The righteous also shall see, and fear, and shall laugh at him."
What became of Doeg we do not know. The historian does not introduce
his name again. Before David came to power, he had probably received
his doom. Had he still survived, we should have been likely again to
fall in with his name. The Jews have a tradition that he was Saul's
armour-bearer at the battle of Gilboa, and that the sword by which
he and his master fell, was no other than that which had slain the
priests of the Lord. As for the truth of this we cannot say. But
even supposing that no special judgment befell him, we cannot fancy
him as other than a most miserable man. With such a heart and such a
tongue, with the load of a guilty life lying heavy on his soul, and
that life crowned by such an infamous proceeding as the massacre of
the priests, we cannot think of him as one who enjoyed life, but as
a man of surly and gloomy nature, to whom life grew darker and
darker, till it was extinguished in some miserable ending.

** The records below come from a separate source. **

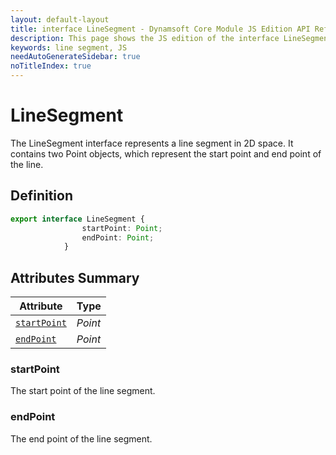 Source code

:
 ```yaml
---
layout: default-layout
title: interface LineSegment - Dynamsoft Core Module JS Edition API Reference
description: This page shows the JS edition of the interface LineSegment in Dynamsoft Core Module.
keywords: line segment, JS
needAutoGenerateSidebar: true
noTitleIndex: true
---
```


# LineSegment

The LineSegment interface represents a line segment in 2D space. It contains two Point objects, which represent the start point and end point of the line.

## Definition

```ts
export interface LineSegment {
                startPoint: Point;
                endPoint: Point;
            } 
```

## Attributes Summary

| Attribute | Type |
|---------- | ---- |
| [`startPoint`](#startPoint) | *Point* |
| [`endPoint`](#endPoint) | *Point* |

### startPoint

The start point of the line segment.

### endPoint

The end point of the line segment.

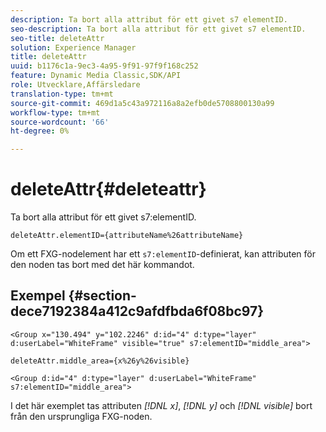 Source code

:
 ```yaml
---
description: Ta bort alla attribut för ett givet s7 elementID.
seo-description: Ta bort alla attribut för ett givet s7 elementID.
seo-title: deleteAttr
solution: Experience Manager
title: deleteAttr
uuid: b1176c1a-9ec3-4a95-9f91-97f9f168c252
feature: Dynamic Media Classic,SDK/API
role: Utvecklare,Affärsledare
translation-type: tm+mt
source-git-commit: 469d1a5c43a972116a8a2efb0de5708800130a99
workflow-type: tm+mt
source-wordcount: '66'
ht-degree: 0%

---
```



# deleteAttr{#deleteattr}

Ta bort alla attribut för ett givet s7:elementID.

`deleteAttr.elementID={attributeName%26attributeName}`

Om ett FXG-nodelement har ett `s7:elementID`-definierat, kan attributen för den noden tas bort med det här kommandot.

## Exempel {#section-dece7192384a412c9afdfbda6f08bc97}

`<Group x="130.494" y="102.2246" d:id="4" d:type="layer" d:userLabel="WhiteFrame" visible="true" s7:elementID="middle_area">`

`deleteAttr.middle_area={x%26y%26visible}`

`<Group d:id="4" d:type="layer" d:userLabel="WhiteFrame" s7:elementID="middle_area">`

I det här exemplet tas attributen *[!DNL x]*, *[!DNL y]* och *[!DNL visible]* bort från den ursprungliga FXG-noden.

In
contrast with such a career, how bright and how much to be desired
was David's anticipated future: - "I am like a green olive-tree in
the house of my God: I trust in the mercy of God forever and ever. I
will praise Thy name for ever, because Thou hast done it: and I will
wait on Thy name, for it is good before Thy saints."
"Many sorrows shall be to the wicked; but he that trusteth in the
Lord, mercy shall compass him about."